Page:Labiche - Théâtre complet, Calman-Lévy, 1898, volume 01.djvu/201

La bibliothèque libre.
Sauter à la navigation Sauter à la recherche
Cette page n’a pas encore été corrigée



Prunette.

Oui, mon oncle… (Prenant l’ombrelle des mains de Coquenard.) Pardon, c’est mon ombrelle.
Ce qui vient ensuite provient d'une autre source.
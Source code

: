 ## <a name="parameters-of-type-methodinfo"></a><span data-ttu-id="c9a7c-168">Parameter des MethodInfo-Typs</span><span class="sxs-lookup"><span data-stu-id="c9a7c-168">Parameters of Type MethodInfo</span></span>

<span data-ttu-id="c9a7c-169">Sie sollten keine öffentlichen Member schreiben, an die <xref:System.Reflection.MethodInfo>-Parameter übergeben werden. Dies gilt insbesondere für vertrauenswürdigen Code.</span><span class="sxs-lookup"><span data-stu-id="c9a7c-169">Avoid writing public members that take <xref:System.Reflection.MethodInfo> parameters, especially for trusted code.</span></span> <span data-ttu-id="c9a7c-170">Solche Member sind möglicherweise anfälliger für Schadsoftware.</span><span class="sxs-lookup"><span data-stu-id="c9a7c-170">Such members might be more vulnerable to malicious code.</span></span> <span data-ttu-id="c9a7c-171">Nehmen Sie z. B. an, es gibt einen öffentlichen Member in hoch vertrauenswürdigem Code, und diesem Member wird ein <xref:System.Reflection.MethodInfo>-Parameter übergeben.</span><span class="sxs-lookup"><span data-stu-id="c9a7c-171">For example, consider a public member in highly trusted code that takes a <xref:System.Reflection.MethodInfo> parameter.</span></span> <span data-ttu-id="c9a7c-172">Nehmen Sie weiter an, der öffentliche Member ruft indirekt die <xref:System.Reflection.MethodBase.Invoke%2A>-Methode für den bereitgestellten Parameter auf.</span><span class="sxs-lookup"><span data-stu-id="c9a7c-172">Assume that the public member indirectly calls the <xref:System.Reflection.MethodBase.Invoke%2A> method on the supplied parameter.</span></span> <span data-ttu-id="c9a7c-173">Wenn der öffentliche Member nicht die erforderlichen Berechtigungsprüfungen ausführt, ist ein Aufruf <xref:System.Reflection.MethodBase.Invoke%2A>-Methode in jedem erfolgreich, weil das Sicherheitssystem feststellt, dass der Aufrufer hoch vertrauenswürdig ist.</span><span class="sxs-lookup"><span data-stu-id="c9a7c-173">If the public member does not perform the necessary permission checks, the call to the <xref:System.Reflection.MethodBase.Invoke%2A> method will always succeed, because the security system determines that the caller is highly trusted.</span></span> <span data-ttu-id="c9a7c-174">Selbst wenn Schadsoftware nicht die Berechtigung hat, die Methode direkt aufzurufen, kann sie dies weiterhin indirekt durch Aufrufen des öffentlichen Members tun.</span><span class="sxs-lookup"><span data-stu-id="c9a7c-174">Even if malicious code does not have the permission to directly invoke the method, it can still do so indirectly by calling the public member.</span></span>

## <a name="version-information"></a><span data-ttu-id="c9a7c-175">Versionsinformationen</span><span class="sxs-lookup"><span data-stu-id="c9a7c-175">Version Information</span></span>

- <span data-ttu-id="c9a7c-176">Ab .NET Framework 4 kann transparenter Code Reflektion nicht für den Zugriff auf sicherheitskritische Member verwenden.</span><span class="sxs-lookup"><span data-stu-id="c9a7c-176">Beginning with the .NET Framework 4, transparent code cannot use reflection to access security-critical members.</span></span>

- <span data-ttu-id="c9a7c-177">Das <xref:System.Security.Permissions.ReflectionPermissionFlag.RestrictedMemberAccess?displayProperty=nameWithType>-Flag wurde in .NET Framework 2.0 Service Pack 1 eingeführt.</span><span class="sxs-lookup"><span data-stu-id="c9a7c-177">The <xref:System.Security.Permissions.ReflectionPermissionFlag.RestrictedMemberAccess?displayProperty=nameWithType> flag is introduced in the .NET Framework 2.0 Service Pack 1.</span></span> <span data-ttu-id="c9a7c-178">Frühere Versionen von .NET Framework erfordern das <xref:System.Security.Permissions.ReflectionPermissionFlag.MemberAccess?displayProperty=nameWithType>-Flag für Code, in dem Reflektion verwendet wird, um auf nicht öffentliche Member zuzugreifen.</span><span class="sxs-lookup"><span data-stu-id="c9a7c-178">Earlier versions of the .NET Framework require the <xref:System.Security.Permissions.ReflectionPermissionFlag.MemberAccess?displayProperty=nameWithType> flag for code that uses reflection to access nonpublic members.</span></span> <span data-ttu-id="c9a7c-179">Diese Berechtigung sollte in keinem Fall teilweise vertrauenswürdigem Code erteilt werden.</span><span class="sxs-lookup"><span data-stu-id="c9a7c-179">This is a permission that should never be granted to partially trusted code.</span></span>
Coquenard, ébahi, rendant l’ombrelle.

Madame… (Prunette sort, Chiffonnet l’accompagne jusqu’au fond.) La nièce… ou non !… du moment que ce n’est pas ma femme…


Machavoine, à Coquenard.

Dites donc, ça n’est pas la même…


Coquenard.

Quoi ?


Machavoine.

L’autre était plus grande et moins ratatinée…


Coquenard, à part.

Est-il possible !… Oh ! il y a un mystère, mais je le découvrirai… j’ai un moyen ! (À Machavoine.) Dans cinq minutes… viens me trouver au café en face… vingt francs pour toi.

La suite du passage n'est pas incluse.